* _WORK ORDER_
Copy every record that follows, word for word.

* _GIVEN INFORMATION_

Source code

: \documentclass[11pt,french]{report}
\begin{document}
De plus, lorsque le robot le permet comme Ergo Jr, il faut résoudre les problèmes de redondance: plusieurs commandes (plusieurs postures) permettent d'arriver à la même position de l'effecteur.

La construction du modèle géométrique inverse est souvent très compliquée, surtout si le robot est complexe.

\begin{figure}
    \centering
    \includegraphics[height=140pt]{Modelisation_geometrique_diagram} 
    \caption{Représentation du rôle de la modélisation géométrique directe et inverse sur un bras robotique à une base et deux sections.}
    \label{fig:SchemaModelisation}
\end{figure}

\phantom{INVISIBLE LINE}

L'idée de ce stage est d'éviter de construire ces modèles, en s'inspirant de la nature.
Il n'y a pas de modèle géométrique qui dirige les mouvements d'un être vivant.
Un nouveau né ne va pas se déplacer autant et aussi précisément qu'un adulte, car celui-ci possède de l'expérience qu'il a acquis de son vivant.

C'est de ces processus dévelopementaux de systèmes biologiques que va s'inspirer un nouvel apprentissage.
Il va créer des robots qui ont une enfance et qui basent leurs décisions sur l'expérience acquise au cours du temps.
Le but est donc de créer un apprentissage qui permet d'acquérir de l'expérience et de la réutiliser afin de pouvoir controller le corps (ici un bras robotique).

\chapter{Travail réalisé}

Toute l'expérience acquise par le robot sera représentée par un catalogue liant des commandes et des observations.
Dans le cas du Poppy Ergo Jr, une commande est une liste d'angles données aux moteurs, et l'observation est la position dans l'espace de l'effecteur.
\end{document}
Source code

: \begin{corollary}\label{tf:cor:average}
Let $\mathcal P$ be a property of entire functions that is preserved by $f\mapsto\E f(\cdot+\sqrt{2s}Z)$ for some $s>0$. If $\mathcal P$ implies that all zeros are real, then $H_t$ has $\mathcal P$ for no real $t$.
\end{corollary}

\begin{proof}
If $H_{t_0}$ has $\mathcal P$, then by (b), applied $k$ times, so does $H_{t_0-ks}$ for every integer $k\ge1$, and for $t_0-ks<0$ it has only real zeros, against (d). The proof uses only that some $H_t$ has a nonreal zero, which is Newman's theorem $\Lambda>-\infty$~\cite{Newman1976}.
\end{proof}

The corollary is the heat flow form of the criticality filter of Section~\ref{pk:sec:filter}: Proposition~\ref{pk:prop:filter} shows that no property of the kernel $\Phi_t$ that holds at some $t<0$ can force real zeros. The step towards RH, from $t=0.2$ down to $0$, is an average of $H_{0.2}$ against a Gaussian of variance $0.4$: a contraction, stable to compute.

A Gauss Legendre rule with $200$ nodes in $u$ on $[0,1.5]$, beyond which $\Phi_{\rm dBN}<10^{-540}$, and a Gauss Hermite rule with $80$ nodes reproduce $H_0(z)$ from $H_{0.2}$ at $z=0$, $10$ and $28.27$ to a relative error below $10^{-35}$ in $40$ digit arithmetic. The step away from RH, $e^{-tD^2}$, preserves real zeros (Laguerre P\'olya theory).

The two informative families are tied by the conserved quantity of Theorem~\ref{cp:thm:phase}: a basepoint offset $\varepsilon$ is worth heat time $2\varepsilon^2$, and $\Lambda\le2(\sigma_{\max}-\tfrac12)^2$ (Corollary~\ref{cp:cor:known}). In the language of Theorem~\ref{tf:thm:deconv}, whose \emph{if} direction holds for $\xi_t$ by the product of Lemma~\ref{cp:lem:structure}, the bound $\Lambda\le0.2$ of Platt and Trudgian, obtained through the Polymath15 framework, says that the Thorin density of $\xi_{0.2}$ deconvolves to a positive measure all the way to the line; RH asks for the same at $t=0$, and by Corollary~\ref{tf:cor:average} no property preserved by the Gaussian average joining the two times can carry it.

* _ANSWER TO THIS EXERCISE_
Source code

: \documentclass[11pt,french]{report}
\begin{document}
De plus, lorsque le robot le permet comme Ergo Jr, il faut résoudre les problèmes de redondance: plusieurs commandes (plusieurs postures) permettent d'arriver à la même position de l'effecteur.

La construction du modèle géométrique inverse est souvent très compliquée, surtout si le robot est complexe.

\begin{figure}
    \centering
    \includegraphics[height=140pt]{Modelisation_geometrique_diagram} 
    \caption{Représentation du rôle de la modélisation géométrique directe et inverse sur un bras robotique à une base et deux sections.}
    \label{fig:SchemaModelisation}
\end{figure}

\phantom{INVISIBLE LINE}

L'idée de ce stage est d'éviter de construire ces modèles, en s'inspirant de la nature.
Il n'y a pas de modèle géométrique qui dirige les mouvements d'un être vivant.
Un nouveau né ne va pas se déplacer autant et aussi précisément qu'un adulte, car celui-ci possède de l'expérience qu'il a acquis de son vivant.

C'est de ces processus dévelopementaux de systèmes biologiques que va s'inspirer un nouvel apprentissage.
Il va créer des robots qui ont une enfance et qui basent leurs décisions sur l'expérience acquise au cours du temps.
Le but est donc de créer un apprentissage qui permet d'acquérir de l'expérience et de la réutiliser afin de pouvoir controller le corps (ici un bras robotique).

\chapter{Travail réalisé}

Toute l'expérience acquise par le robot sera représentée par un catalogue liant des commandes et des observations.
Dans le cas du Poppy Ergo Jr, une commande est une liste d'angles données aux moteurs, et l'observation est la position dans l'espace de l'effecteur.
\end{document}
Source code

: \begin{corollary}\label{tf:cor:average}
Let $\mathcal P$ be a property of entire functions that is preserved by $f\mapsto\E f(\cdot+\sqrt{2s}Z)$ for some $s>0$. If $\mathcal P$ implies that all zeros are real, then $H_t$ has $\mathcal P$ for no real $t$.
\end{corollary}

\begin{proof}
If $H_{t_0}$ has $\mathcal P$, then by (b), applied $k$ times, so does $H_{t_0-ks}$ for every integer $k\ge1$, and for $t_0-ks<0$ it has only real zeros, against (d). The proof uses only that some $H_t$ has a nonreal zero, which is Newman's theorem $\Lambda>-\infty$~\cite{Newman1976}.
\end{proof}

The corollary is the heat flow form of the criticality filter of Section~\ref{pk:sec:filter}: Proposition~\ref{pk:prop:filter} shows that no property of the kernel $\Phi_t$ that holds at some $t<0$ can force real zeros. The step towards RH, from $t=0.2$ down to $0$, is an average of $H_{0.2}$ against a Gaussian of variance $0.4$: a contraction, stable to compute.

A Gauss Legendre rule with $200$ nodes in $u$ on $[0,1.5]$, beyond which $\Phi_{\rm dBN}<10^{-540}$, and a Gauss Hermite rule with $80$ nodes reproduce $H_0(z)$ from $H_{0.2}$ at $z=0$, $10$ and $28.27$ to a relative error below $10^{-35}$ in $40$ digit arithmetic. The step away from RH, $e^{-tD^2}$, preserves real zeros (Laguerre P\'olya theory).

The two informative families are tied by the conserved quantity of Theorem~\ref{cp:thm:phase}: a basepoint offset $\varepsilon$ is worth heat time $2\varepsilon^2$, and $\Lambda\le2(\sigma_{\max}-\tfrac12)^2$ (Corollary~\ref{cp:cor:known}). In the language of Theorem~\ref{tf:thm:deconv}, whose \emph{if} direction holds for $\xi_t$ by the product of Lemma~\ref{cp:lem:structure}, the bound $\Lambda\le0.2$ of Platt and Trudgian, obtained through the Polymath15 framework, says that the Thorin density of $\xi_{0.2}$ deconvolves to a positive measure all the way to the line; RH asks for the same at $t=0$, and by Corollary~\ref{tf:cor:average} no property preserved by the Gaussian average joining the two times can carry it.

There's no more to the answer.